Patience et longueur de temps font plus que force ni que rage.

Jean de la Fontaine

 

Depuis que Daniel Bryan est (vraisemblablement) sorti de la course au titre WWE, ça beugle de tous côtés, y compris sur nos pages. Crime de lèse-majesté, décision inique, booking insensé… c’est ce que hurlent les fans de l’American Dragon. McOcee ne partage pas leur avis, tant s’en faut, et tenait à le faire savoir. Pour elle, l’éviction de l’artiste à la barbe anarchique est logique. Et bonne pour le business.

 

 

No! No! No!

 

 

Lettre ouverte aux smarts qui se touchent sur Daniel Bryan

 

 

Le 27 octobre dernier, Hell in a Cell a cristallisé les mécontentements d’une partie du WWE Universe, du moins de sa composante la plus smart. En cause ? Quelques incohérences qui ont émaillé le show, de son opener à sa conclusion, un overbooking grossier et pompier en main event et surtout, une fin de PPV qui rend dingue et fou de rage les nombreux fans de Daniel Bryan. Car sa défaite dans la cage maudite du pay-per-view infernal ne laisse guère de place au doute : les carottes sont cuites pour le petit barbu bondissant. Alors que les fans hardcore réclamaient avec force un règne de l’ex-Petit Prince du circuit indépendant, que dis-je, alors qu’ils étaient persuadés que le temps du Dragon était enfin venu, qu’il lui appartenait désormais, et avec quelle légitimité, d’incarner la fédération de Stamford, d’en être le visage poilu, Vince et ses équipes ont balayé ce rêve de smart d’un vigoureux et dédaigneux revers de la main. Et depuis, ça couine de toute part sur les réseaux sociaux et sur le net en général, jusque sur nos pages virtuelles. Ainsi en est-il par exemple de notre lecteur Marc Raqheel, pour ne citer que lui, qui se remet visiblement difficilement de la déroute de son champion, si l’on en croit son commentaire à l’excellente nalyse de notre ami Henri Death : « Pour éjecter Bryan de la title picture comme ça, alors que depuis des mois, il prouve qu'il a sa place parmi les top guys de la compagnie, faut avoir sniffé une sacrée quantité de plâtre… » Et sur notre forum, les réactions sont à l’avenant ; on y entend hurler la légion de fans qui se meurent d’amour aveugle pour D-Bryan. Vous l’aurez sans doute compris, je ne partage pas ce sentiment.
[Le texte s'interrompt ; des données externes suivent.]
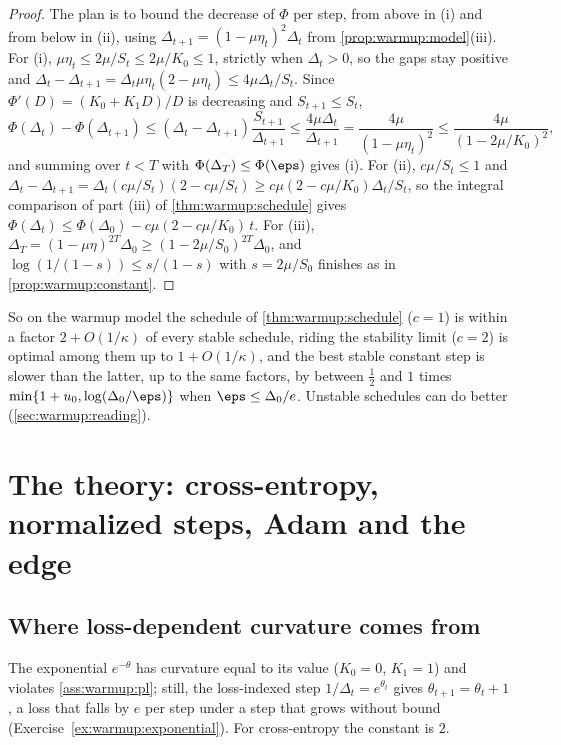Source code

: \begin{refsection}
\begin{proof}
The plan is to bound the decrease of $\Phi$ per step, from above in (i) and from below in (ii), using $\Delta_{t+1}=(1-\mu\eta_t)^2\Delta_t$ from \cref{prop:warmup:model}(iii). For (i), $\mu\eta_t\le2\mu/S_t\le2\mu/K_0\le1$, strictly when $\Delta_t>0$, so the gaps stay positive and $\Delta_t-\Delta_{t+1}=\Delta_t\mu\eta_t(2-\mu\eta_t)\le4\mu\Delta_t/S_t$. Since $\Phi'(D)=(K_0+K_1D)/D$ is decreasing and $S_{t+1}\le S_t$,
\[
  \Phi(\Delta_t)-\Phi(\Delta_{t+1})\le(\Delta_t-\Delta_{t+1})\frac{S_{t+1}}{\Delta_{t+1}}\le\frac{4\mu\Delta_t}{\Delta_{t+1}}=\frac{4\mu}{(1-\mu\eta_t)^2}\le\frac{4\mu}{(1-2\mu/K_0)^2},
\]
and summing over $t<T$ with $\Phi(\Delta_T)\le\Phi(\eps)$ gives (i). For (ii), $c\mu/S_t\le1$ and $\Delta_t-\Delta_{t+1}=\Delta_t(c\mu/S_t)(2-c\mu/S_t)\ge c\mu(2-c\mu/K_0)\Delta_t/S_t$, so the integral comparison of part (iii) of \cref{thm:warmup:schedule} gives $\Phi(\Delta_t)\le\Phi(\Delta_0)-c\mu(2-c\mu/K_0)\,t$. For (iii), $\Delta_T=(1-\mu\eta)^{2T}\Delta_0\ge(1-2\mu/S_0)^{2T}\Delta_0$, and $\log(1/(1-s))\le s/(1-s)$ with $s=2\mu/S_0$ finishes as in \cref{prop:warmup:constant}.
\end{proof}

So on the warmup model the schedule of \cref{thm:warmup:schedule} ($c=1$) is within a factor $2+O(1/\kappa)$ of every stable schedule, riding the stability limit ($c=2$) is optimal among them up to $1+O(1/\kappa)$, and the best stable constant step is slower than the latter, up to the same factors, by between $\frac12$ and $1$ times $\min\{1+u_0,\log(\Delta_0/\eps)\}$ when $\eps\le\Delta_0/e$. Unstable schedules can do better (\cref{sec:warmup:reading}).

\section{The theory: cross-entropy, normalized steps, Adam and the edge}\label{sec:warmup:more}

\subsection{Where loss-dependent curvature comes from}\label{sec:warmup:ce}

The exponential $e^{-\theta}$ has curvature equal to its value ($K_0=0$, $K_1=1$) and violates \cref{ass:warmup:pl}; still, the loss-indexed step $1/\Delta_t=e^{\theta_t}$ gives $\theta_{t+1}=\theta_t+1$, a loss that falls by $e$ per step under a step that grows without bound (Exercise~\ref{ex:warmup:exponential}). For cross-entropy the constant is $2$.


\end{refsection}
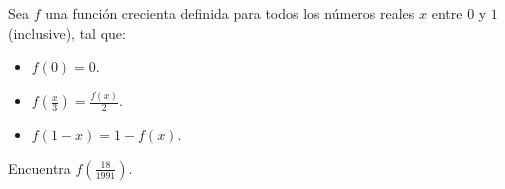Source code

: Sea $f$ una función crecienta definida para todos los números reales $x$ entre $0$ y $1$ (inclusive), tal que:
 \begin{itemize} 
 \item  $f(0)=0$.
 \item  $f\left(\frac x3\right)=\frac{f(x)}{2}$.
 \item  $f(1-x)=1-f(x)$.
 \end{itemize} 
Encuentra $f\left(\frac{18}{1991}\right)$. 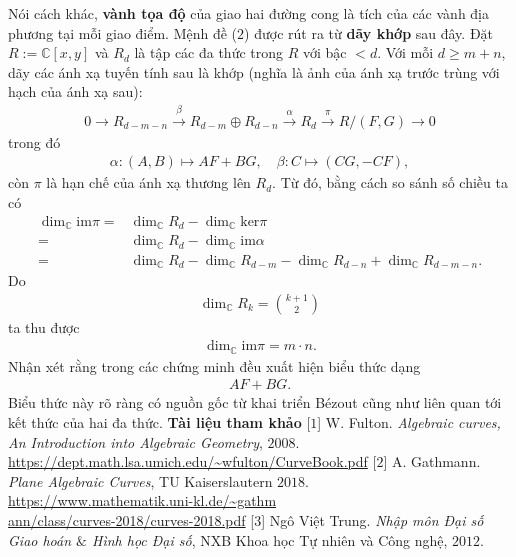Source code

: \begin{multicols}{2}
	Nói cách khác, {\bf\color{duongvaotoanhoc} vành tọa độ} của giao hai đường cong là tích của các vành địa phương tại mỗi giao điểm.
	\vskip 0.1cm
	Mệnh đề ($2$) được rút ra từ  \textbf{\color{duongvaotoanhoc}dãy khớp}  sau đây. Đặt $R:=\mathbb C[x,y]$ và $R_d$ là tập các đa thức trong $R$ với bậc $<d$.
	Với mỗi $d\geq m+n$, dãy các ánh xạ tuyến tính sau là khớp (nghĩa là ảnh của ánh xạ trước trùng với hạch của ánh xạ sau):
	\begin{align*}
		0\longrightarrow R_{d-m-n}\stackrel\beta\longrightarrow 
		R_{d-m}\oplus R_{d-n} \stackrel\alpha\longrightarrow R_d\stackrel\pi\longrightarrow R/(F,G)\longrightarrow 0	
	\end{align*}
	trong đó  
	\begin{align*}
		\alpha: (A,B)\longmapsto AF+BG,\quad \beta: C\longmapsto (CG,-CF),
	\end{align*}
	còn $\pi$ là hạn chế của ánh xạ thương lên $R_d$. Từ đó, bằng cách so sánh số chiều ta có 
	\begin{align*} \dim_{\mathbb C}\textrm{im}\pi=&\dim_{\mathbb C}R_d-\dim_{\mathbb C}\textrm{ker}\pi\\
		=& \dim_{\mathbb C}R_d-\dim_{\mathbb C}\textrm{im}\alpha\\
		=& \dim_{\mathbb C}R_d-\dim_{\mathbb C}R_{d-m}-\dim_{\mathbb C}R_{d-n}+ 
		\dim_{\mathbb C}R_{d-m-n}.
	\end{align*}
	Do
	\begin{align*}
		\dim_{\mathbb C}R_k={k+1\choose 2}
	\end{align*}
	ta thu được 
	\begin{align*}
		\dim_{\mathbb C}\textrm{im}\pi=  m\cdot n.
	\end{align*}
	Nhận xét rằng trong các chứng minh đều xuất hiện biểu thức dạng
	\begin{align*}
		AF+BG.
	\end{align*}
	Biểu thức này rõ ràng có nguồn gốc từ khai triển Bézout cũng như liên quan tới kết thức của hai đa thức. 
	\vskip 0.1cm
	\textbf{\color{duongvaotoanhoc}Tài liệu tham khảo}
	\vskip 0.1cm
	[$1$]  W. Fulton. {\em Algebraic curves, An Introduction into Algebraic Geometry}, $2008$.\\
	\url{https://dept.math.lsa.umich.edu/~wfulton/CurveBook.pdf}
	\vskip 0.1cm
	[$2$]  A. Gathmann. {\em Plane Algebraic Curves}, TU Kaiserslautern $2018$.\\ 
	\url{https://www.mathematik.uni-kl.de/~gathm}\\ \url{ann/class/curves-2018/curves-2018.pdf}
	\vskip 0.1cm	
	[$3$] Ngô Việt Trung. {\em Nhập môn Đại số Giao hoán $\&$ Hình học Đại số}, NXB Khoa học Tự nhiên và Công nghệ, $2012$.
\end{multicols}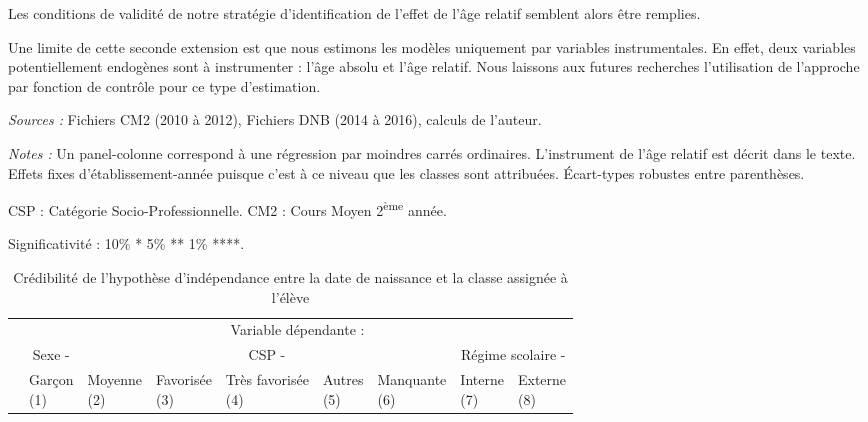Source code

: \documentclass[
]{book}
\begin{document}
Les conditions de validité de notre stratégie d'identification de l'effet de l'âge relatif semblent alors être remplies.

Une limite de cette seconde extension est que nous estimons les modèles uniquement par variables instrumentales. En effet, deux variables potentiellement endogènes sont à instrumenter : l'âge absolu et l'âge relatif. Nous laissons aux futures recherches l'utilisation de l'approche par fonction de contrôle pour ce type d'estimation.

\newpage
\begingroup\fontsize{8}{10}\selectfont

\begin{ThreePartTable}
\begin{TableNotes}
\item \textit{Sources :} Fichiers CM2 (2010 à 2012), Fichiers DNB (2014 à 2016), calculs de l'auteur.
\item \textit{Notes :} Un panel-colonne correspond à une régression par moindres carrés ordinaires. L'instrument de l'âge relatif est décrit dans le texte. Effets fixes d'établissement-année puisque c'est à ce niveau que les classes sont attribuées. Écart-types robustes entre parenthèses.
\item CSP : Catégorie Socio-Professionnelle. CM2 : Cours Moyen 2\textsuperscript{ème} année.
\item Significativité : 10\% * 5\% ** 1\% ****.
\end{TableNotes}
\begin{longtable}[t]{lllllllll}
\caption{\label{tab:ageexoinstagerel}Crédibilité de l'hypothèse d'indépendance entre la date de naissance et la classe assignée à l'élève}\\
\toprule
\multicolumn{1}{c}{} & \multicolumn{8}{c}{Variable dépendante : } \\
\cmidrule(l{3pt}r{3pt}){2-9}
\multicolumn{1}{c}{} & \multicolumn{1}{c}{Sexe - } & \multicolumn{5}{c}{CSP - } & \multicolumn{2}{c}{Régime scolaire - } \\
\cmidrule(l{3pt}r{3pt}){2-2} \cmidrule(l{3pt}r{3pt}){3-7} \cmidrule(l{3pt}r{3pt}){8-9}
 & \makecell{Garçon \\ (1) } & \makecell{Moyenne \\ (2) } & \makecell{Favorisée \\ (3) } & \makecell{Très favorisée \\ (4) } & \makecell{Autres \\ (5) } & \makecell{Manquante \\ (6) } & \makecell{Interne \\ (7) } & \makecell{Externe \\ (8) }\\

\end{longtable}
\end{ThreePartTable}
\end{document}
Ce choix de booking me semble même frappé du sceau du bon sens, logique et « bon pour le business ». Rien que ça.

 

 

Je vous ai présenté notre nouveau rédacteur, co-auteur de cet article?

 

 

Entendons-nous bien – jusque dans nos campagnes. Les qualités de Bryan, immenses, ne sont pas en cause. Ce mec respire le catch par tous les pores de sa peau de bébé et chacun de ses poils de barbe. Sa passion est sincère : il vit catch, dort catch, baise catch ; et continuerait probablement à simuler l’échange de mandales en slip de cuir devant trente personnes dans un gymnase pourri si l’aventure WWE devait s’arrêter brusquement. Rendons-lui ce qui lui appartient : il est certainement l’élément le plus technique du vestiaire de la compagnie de Stamford, se montre très à l’aise au micro et a surtout su fédérer dans son sillage une armée de suiveurs fidèles. Les smarts, bien sûr, qui ne jurent que par son habileté et la qualité de son storytelling entre les cordes. On les entendait déjà crier leur rage lorsque le Dragon récitait encore ses gammes à NXT. Mais, et c’est sûrement là la grande force de ce petit bonhomme à la détermination sans faille, il a également été capable de conquérir le cœur des marks qui peuplent les travées des arénas où la WWE pose ses valises toutes les semaines : ce public familial qui compose la plus grosse partie du WWE Universe et est pour beaucoup dans la réussite commerciale de l’Empire du Connecticut, il se l’est mis dans la poche avec un chant d’une simplicité extrême qui se résume en deux mots d’un basique à pleurer : « Yes » et « No ». C’est dire si cet artiste a du talent. Mérite-t-il pour autant de représenter la plus importante organisation de sport-divertissement, d’en être le nouveau « visage » ? De mon point de vue, pas le moins de monde.

 

 

– SALOPE!

– Calmez-vous Monsieur Daniel, c'est pas bien grave, c'est qu'un article.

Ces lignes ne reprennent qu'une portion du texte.